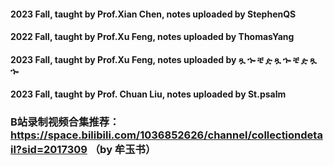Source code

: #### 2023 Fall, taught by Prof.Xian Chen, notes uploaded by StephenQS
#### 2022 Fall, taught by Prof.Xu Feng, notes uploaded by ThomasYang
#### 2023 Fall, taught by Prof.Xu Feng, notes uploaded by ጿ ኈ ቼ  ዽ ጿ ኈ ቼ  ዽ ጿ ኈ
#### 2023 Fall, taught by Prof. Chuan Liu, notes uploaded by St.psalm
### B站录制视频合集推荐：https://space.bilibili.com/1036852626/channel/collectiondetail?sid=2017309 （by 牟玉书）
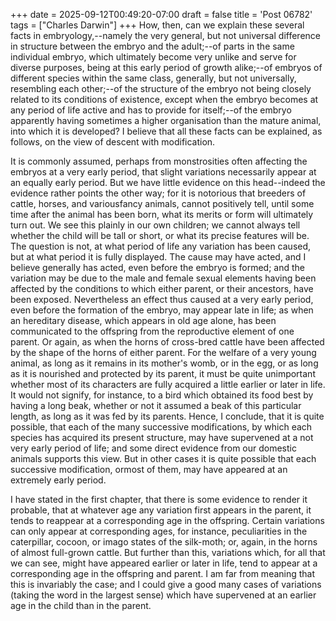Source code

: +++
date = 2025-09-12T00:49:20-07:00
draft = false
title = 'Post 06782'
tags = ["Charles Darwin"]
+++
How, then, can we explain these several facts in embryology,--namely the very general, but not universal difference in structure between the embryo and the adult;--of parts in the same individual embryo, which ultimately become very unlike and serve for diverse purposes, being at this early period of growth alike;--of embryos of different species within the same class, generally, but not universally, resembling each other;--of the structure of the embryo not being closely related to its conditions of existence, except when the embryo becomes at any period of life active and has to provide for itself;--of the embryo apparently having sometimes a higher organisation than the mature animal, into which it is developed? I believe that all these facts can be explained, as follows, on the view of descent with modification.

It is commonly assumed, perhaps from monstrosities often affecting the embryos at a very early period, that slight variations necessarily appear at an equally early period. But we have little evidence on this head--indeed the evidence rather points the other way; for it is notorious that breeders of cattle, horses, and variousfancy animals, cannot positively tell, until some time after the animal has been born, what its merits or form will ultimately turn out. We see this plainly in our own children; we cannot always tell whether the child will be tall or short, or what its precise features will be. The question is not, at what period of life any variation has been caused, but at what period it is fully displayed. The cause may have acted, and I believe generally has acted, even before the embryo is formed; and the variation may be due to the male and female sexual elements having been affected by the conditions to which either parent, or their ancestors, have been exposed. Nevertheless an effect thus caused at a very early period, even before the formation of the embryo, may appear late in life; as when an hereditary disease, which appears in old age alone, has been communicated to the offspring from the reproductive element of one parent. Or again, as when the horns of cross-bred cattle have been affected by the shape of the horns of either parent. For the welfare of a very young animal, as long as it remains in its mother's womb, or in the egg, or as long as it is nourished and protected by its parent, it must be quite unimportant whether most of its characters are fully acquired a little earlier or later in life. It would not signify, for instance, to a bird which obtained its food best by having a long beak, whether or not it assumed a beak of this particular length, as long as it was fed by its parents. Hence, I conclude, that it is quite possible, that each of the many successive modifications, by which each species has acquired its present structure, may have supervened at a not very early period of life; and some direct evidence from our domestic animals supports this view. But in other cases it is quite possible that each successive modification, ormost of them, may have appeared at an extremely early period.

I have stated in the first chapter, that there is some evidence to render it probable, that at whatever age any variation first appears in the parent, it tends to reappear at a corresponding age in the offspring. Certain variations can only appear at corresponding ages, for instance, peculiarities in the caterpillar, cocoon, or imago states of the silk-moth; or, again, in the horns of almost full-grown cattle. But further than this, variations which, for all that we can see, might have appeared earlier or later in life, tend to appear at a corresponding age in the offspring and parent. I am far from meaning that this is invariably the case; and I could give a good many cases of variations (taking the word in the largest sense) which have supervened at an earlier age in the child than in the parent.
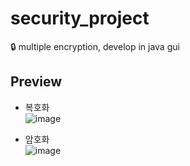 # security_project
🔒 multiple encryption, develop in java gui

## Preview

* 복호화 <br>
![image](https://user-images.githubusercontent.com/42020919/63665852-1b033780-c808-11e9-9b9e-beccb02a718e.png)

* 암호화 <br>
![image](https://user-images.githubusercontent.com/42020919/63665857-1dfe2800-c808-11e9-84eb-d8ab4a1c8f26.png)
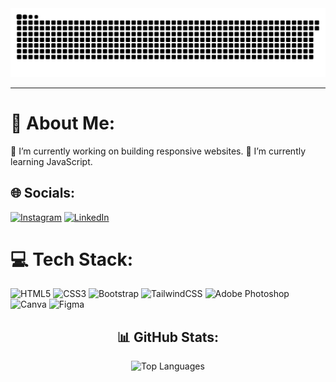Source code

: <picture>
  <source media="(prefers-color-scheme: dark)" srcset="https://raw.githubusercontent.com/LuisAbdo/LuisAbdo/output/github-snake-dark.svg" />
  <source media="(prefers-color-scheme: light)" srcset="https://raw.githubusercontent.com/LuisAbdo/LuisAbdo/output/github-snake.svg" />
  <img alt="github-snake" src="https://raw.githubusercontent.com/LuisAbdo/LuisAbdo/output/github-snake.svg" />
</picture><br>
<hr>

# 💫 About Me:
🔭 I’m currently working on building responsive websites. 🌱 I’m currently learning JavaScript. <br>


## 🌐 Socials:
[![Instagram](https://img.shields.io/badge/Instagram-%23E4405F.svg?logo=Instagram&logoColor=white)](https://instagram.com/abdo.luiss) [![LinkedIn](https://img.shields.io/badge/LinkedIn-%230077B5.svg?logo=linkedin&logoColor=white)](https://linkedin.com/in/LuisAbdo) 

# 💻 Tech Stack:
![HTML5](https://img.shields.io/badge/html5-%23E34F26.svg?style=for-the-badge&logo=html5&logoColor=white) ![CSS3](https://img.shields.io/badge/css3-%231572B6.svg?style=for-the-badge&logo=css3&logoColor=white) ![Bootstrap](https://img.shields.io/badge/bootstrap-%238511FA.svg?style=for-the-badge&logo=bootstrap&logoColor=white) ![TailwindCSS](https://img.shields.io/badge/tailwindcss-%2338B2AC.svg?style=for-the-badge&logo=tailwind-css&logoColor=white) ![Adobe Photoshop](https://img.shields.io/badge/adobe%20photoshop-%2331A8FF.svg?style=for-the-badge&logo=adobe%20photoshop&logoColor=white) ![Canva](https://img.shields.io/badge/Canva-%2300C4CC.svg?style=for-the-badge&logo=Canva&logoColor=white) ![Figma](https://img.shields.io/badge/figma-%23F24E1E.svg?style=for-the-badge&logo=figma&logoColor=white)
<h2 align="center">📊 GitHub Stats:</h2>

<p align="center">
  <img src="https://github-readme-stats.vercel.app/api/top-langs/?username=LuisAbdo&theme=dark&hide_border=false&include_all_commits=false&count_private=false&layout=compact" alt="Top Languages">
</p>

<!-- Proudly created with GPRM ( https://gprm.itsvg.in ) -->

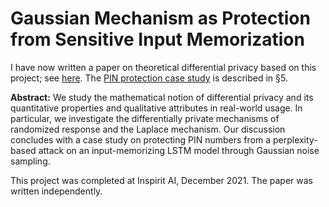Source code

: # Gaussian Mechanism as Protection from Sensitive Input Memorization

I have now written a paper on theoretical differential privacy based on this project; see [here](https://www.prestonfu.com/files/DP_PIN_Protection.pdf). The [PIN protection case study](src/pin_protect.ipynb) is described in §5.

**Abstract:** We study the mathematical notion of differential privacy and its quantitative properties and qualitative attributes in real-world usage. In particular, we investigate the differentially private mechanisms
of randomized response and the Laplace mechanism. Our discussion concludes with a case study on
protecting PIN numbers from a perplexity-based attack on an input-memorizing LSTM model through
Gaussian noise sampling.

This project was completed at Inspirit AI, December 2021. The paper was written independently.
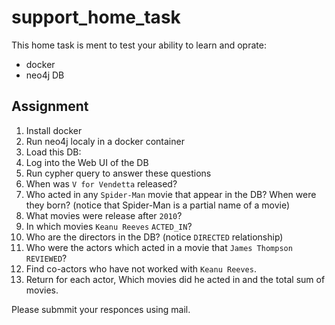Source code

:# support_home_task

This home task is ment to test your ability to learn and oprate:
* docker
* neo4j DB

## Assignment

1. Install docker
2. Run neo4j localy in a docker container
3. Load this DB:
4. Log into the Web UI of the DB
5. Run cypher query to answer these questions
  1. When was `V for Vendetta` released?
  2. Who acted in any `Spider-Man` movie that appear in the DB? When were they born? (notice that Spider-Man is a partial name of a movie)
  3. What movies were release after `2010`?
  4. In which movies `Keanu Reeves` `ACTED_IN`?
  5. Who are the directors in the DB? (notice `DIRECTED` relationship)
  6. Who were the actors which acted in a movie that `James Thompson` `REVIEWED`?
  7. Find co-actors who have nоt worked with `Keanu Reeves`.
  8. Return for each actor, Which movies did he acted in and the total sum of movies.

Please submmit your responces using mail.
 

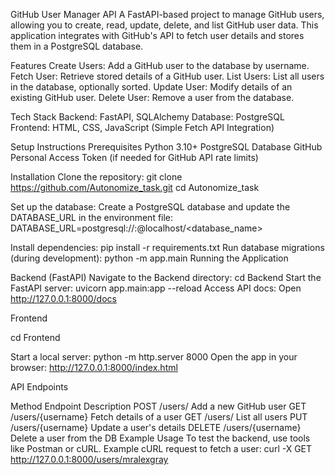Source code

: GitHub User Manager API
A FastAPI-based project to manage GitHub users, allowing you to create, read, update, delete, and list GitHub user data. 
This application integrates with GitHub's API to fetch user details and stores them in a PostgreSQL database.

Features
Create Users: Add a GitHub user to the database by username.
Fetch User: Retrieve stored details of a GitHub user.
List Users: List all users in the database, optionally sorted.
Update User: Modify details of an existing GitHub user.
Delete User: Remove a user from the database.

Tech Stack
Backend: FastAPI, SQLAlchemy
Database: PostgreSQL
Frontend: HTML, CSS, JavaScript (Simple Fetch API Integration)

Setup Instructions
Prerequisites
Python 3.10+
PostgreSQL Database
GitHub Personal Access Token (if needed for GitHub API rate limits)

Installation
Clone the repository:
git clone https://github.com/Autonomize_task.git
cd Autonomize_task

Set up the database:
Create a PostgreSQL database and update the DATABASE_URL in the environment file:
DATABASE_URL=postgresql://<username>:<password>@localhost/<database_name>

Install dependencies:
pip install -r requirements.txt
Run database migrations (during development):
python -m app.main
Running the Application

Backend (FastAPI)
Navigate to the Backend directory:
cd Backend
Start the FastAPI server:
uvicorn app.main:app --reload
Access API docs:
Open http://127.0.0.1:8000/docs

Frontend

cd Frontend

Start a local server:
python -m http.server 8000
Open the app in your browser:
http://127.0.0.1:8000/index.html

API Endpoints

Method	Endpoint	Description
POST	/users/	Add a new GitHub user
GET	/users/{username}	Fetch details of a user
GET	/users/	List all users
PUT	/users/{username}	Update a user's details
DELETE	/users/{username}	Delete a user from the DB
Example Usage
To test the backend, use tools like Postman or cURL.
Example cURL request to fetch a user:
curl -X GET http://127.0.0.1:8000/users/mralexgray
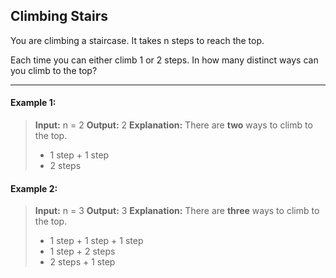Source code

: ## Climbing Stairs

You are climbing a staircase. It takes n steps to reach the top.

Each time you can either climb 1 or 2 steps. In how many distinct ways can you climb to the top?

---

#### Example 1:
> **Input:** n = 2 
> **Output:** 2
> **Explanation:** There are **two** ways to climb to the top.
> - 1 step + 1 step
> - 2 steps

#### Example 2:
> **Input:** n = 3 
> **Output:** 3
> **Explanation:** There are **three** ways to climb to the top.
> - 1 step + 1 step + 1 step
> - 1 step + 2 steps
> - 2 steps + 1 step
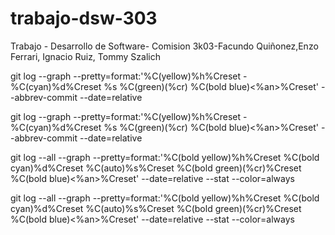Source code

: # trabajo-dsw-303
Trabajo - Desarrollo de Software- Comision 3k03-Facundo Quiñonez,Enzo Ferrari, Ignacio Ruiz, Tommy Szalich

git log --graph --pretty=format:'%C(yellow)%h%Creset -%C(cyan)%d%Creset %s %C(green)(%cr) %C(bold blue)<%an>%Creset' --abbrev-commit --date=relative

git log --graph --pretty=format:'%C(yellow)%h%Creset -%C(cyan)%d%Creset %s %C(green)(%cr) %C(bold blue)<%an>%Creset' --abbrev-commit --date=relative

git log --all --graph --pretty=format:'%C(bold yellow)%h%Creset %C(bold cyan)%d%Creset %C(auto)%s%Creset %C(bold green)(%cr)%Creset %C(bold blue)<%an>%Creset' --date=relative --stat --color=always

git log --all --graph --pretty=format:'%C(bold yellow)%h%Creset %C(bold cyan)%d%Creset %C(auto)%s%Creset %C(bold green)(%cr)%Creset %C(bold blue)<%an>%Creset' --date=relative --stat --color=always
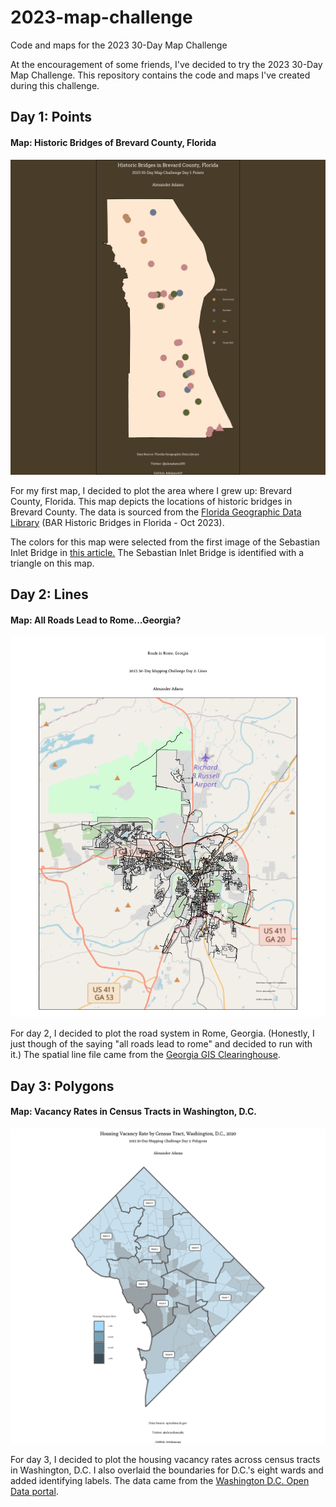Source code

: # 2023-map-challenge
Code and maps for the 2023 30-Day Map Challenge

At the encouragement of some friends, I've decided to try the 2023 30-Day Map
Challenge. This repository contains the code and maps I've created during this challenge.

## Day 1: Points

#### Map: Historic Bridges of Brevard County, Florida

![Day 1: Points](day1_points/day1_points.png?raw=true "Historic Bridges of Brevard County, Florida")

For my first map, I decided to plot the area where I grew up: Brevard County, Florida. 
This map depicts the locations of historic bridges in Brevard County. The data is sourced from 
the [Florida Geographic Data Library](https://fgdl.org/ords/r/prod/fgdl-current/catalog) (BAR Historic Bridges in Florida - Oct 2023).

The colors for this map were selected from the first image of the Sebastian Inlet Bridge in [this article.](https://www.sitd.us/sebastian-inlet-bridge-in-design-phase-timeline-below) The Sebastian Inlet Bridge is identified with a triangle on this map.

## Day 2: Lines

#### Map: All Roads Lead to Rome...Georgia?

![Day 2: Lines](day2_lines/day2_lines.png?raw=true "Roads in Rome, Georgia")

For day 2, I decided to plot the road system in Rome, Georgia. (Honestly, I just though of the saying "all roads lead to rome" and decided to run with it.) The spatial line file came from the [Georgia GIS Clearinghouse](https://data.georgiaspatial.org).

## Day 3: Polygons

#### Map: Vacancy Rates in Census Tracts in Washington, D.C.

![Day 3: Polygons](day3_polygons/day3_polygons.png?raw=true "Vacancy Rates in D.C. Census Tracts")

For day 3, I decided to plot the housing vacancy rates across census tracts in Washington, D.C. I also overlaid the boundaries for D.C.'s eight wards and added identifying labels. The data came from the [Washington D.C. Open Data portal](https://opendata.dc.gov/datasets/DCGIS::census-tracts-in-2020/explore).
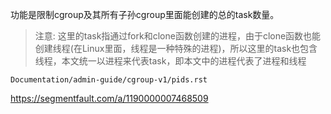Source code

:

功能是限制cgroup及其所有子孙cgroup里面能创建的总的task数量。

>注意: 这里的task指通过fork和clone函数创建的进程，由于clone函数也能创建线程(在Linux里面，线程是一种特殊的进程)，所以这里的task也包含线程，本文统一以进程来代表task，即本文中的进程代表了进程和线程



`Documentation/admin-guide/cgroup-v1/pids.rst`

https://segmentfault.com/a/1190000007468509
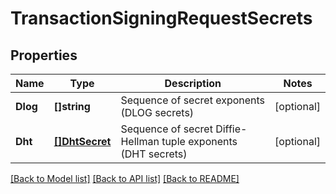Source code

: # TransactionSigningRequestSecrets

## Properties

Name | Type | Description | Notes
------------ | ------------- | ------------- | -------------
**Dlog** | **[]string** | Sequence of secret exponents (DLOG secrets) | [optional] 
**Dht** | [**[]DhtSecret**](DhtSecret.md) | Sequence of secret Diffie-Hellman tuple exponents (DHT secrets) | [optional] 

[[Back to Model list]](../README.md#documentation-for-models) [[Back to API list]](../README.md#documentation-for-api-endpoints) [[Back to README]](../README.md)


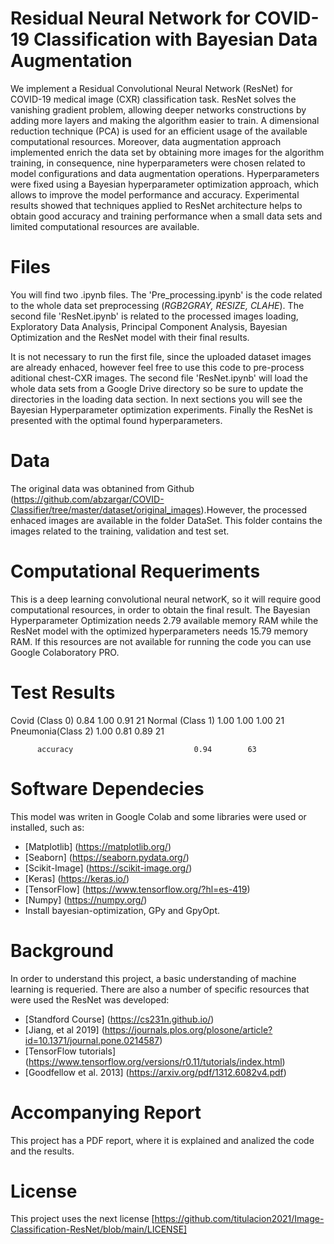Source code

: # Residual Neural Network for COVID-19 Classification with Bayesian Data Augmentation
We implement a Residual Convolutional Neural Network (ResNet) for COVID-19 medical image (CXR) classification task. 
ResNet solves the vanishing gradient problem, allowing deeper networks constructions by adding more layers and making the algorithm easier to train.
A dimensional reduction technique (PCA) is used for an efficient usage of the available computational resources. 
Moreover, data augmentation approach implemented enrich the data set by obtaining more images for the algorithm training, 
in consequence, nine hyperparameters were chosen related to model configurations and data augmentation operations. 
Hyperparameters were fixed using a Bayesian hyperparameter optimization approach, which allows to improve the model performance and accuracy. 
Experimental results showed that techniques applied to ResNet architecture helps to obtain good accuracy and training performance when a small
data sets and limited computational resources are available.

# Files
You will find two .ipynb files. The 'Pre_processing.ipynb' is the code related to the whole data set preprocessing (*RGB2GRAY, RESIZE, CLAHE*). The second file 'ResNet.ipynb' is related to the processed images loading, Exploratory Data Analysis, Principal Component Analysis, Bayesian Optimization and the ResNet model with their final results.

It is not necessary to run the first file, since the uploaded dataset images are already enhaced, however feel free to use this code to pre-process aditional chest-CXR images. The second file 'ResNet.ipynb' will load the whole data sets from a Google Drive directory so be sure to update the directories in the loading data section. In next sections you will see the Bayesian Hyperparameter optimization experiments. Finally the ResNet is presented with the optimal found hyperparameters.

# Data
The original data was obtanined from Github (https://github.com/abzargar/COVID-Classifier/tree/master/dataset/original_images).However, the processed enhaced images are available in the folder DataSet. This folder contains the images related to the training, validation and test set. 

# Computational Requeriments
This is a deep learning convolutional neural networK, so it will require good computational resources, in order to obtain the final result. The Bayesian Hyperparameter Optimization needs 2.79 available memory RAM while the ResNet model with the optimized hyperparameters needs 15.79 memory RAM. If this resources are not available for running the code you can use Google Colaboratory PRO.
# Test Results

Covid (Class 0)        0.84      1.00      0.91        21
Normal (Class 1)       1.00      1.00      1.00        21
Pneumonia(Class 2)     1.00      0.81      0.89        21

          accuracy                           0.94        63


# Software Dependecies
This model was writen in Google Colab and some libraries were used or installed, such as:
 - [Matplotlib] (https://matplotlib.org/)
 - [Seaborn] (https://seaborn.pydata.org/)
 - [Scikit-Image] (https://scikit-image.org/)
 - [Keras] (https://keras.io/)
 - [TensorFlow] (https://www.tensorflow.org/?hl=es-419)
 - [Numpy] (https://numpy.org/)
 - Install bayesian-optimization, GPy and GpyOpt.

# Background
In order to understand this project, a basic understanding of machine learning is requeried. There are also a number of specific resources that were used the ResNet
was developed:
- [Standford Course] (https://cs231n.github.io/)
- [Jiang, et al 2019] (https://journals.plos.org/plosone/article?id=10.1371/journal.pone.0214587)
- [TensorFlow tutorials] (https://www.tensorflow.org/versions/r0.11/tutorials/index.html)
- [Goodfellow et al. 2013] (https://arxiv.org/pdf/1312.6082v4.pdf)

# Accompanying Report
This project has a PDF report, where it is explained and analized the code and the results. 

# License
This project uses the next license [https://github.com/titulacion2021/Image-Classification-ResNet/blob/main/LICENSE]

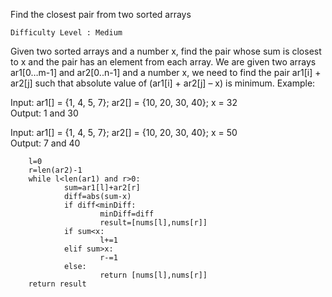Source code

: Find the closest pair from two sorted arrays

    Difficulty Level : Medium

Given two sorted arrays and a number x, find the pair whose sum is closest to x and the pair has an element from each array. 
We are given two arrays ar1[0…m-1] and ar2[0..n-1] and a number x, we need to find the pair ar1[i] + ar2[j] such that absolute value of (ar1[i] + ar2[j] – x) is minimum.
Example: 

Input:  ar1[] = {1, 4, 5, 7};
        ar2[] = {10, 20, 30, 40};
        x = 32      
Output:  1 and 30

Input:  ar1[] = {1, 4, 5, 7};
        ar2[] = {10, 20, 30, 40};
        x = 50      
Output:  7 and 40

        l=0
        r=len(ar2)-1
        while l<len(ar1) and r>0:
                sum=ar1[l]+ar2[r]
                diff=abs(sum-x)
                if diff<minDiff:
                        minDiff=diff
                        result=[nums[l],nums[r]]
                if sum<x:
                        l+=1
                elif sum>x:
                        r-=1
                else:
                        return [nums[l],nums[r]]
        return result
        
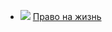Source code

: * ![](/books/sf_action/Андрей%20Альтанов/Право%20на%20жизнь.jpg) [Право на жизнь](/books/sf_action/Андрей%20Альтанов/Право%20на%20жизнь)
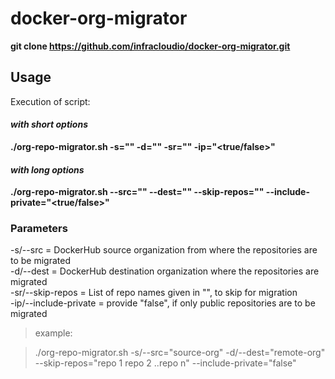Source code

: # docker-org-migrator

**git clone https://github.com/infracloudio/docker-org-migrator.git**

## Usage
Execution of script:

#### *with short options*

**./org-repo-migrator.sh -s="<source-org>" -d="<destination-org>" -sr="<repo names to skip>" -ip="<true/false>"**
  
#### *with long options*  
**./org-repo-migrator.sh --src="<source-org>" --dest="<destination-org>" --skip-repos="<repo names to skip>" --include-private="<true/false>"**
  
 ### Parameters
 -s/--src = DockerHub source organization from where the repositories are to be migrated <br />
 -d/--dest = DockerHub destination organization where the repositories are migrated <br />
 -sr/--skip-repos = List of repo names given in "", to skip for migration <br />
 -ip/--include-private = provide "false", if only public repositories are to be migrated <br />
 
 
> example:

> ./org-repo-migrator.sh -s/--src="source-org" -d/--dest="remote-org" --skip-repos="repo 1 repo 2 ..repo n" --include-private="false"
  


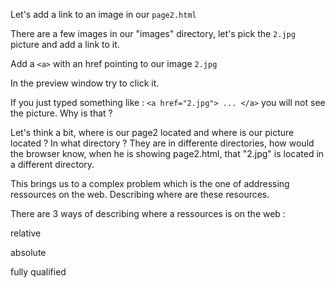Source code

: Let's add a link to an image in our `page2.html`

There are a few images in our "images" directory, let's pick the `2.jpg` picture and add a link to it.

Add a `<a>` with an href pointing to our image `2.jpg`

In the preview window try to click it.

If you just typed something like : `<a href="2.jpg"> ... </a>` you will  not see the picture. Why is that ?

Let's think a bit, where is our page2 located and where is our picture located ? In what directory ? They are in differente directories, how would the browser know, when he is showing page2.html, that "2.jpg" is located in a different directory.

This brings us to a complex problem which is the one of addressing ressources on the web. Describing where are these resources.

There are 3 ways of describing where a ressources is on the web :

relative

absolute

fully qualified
--------------------------------------------------
In the data above, find the line with "Run database migrations" and the line with "python -m http.server 8000". Retype both, plus every line between them, exactly.

• **Exercise solution**
Run database migrations (during development):
python -m app.main
Running the Application

Backend (FastAPI)
Navigate to the Backend directory:
cd Backend
Start the FastAPI server:
uvicorn app.main:app --reload
Access API docs:
Open http://127.0.0.1:8000/docs

Frontend

cd Frontend

Start a local server:
python -m http.server 8000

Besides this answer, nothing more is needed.